Help! I'm new to his site--- looking for help! My 2014 Chevy Cruze LT just started making this noise yesterday. The Engine light also came on.... Am wondering if anyone has any ideas?? It doesn't seem to be coming from the belt and doesn't change frequency/sound with increases or decreases in RPM or A/C use. It's a steady sound--- seems to come from one of the hoses attached to the engine block??? Thoughts!!???


----------



## bljensen2005 (Sep 4, 2017)

*VIDEO/2014 Chev Cruze LT making squealing noise*

https://youtu.be/8XoXe26iYNgHelp! I'm new here and need help figuring out what this noise is coming from what seems like one of the hoses attached to the engine block. Service engine light came on yesterday, about the same time this noise started.

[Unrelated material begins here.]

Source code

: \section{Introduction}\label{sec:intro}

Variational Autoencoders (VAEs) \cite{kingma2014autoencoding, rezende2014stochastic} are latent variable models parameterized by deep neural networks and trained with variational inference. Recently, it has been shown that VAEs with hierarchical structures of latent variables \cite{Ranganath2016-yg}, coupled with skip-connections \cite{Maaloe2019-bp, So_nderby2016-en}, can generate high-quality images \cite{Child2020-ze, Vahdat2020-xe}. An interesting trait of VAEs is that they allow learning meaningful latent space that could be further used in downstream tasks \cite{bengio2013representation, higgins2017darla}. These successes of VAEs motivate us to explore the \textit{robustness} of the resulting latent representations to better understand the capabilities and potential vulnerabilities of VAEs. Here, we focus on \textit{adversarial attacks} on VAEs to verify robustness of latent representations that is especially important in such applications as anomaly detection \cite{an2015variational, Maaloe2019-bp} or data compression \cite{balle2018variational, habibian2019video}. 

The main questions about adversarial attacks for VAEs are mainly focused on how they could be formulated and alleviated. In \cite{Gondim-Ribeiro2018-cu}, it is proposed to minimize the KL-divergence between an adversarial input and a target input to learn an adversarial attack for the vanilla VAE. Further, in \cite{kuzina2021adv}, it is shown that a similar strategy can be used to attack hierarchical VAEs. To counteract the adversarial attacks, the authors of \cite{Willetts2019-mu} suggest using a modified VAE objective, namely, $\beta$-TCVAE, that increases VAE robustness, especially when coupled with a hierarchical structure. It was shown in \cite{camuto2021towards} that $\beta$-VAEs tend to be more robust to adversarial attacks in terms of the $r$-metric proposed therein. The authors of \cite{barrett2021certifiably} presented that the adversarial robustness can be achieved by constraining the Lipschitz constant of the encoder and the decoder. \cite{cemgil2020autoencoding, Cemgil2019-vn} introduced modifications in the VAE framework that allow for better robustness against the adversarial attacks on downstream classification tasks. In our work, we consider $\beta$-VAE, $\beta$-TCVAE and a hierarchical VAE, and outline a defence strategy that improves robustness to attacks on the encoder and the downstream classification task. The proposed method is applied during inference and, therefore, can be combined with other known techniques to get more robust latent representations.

Thoughts??? Thanks, Leslie from WI


----------



## Taxman (Aug 10, 2017)

bljensen2005 said:


> Thoughts!!???


http://www.cruzetalk.com/forum/34-g...liminated-removing-oil-dipstick-oil-fill.html


----------



## CruzeTech (Mar 23, 2012)

*VIDEO/2014 Chev Cruze LT making squealing noise*

Have you owned the car since new? If you have, did you have the valve cover recall done on it? There is a faulty PCV valve out there, that’s giving people a lot of headache. The dealer will take care of it for you, if that’s what it is. Mine didn’t sound exactly like that, it was more intermittent, but that’s close to what it sounds like when you let it go for a while. 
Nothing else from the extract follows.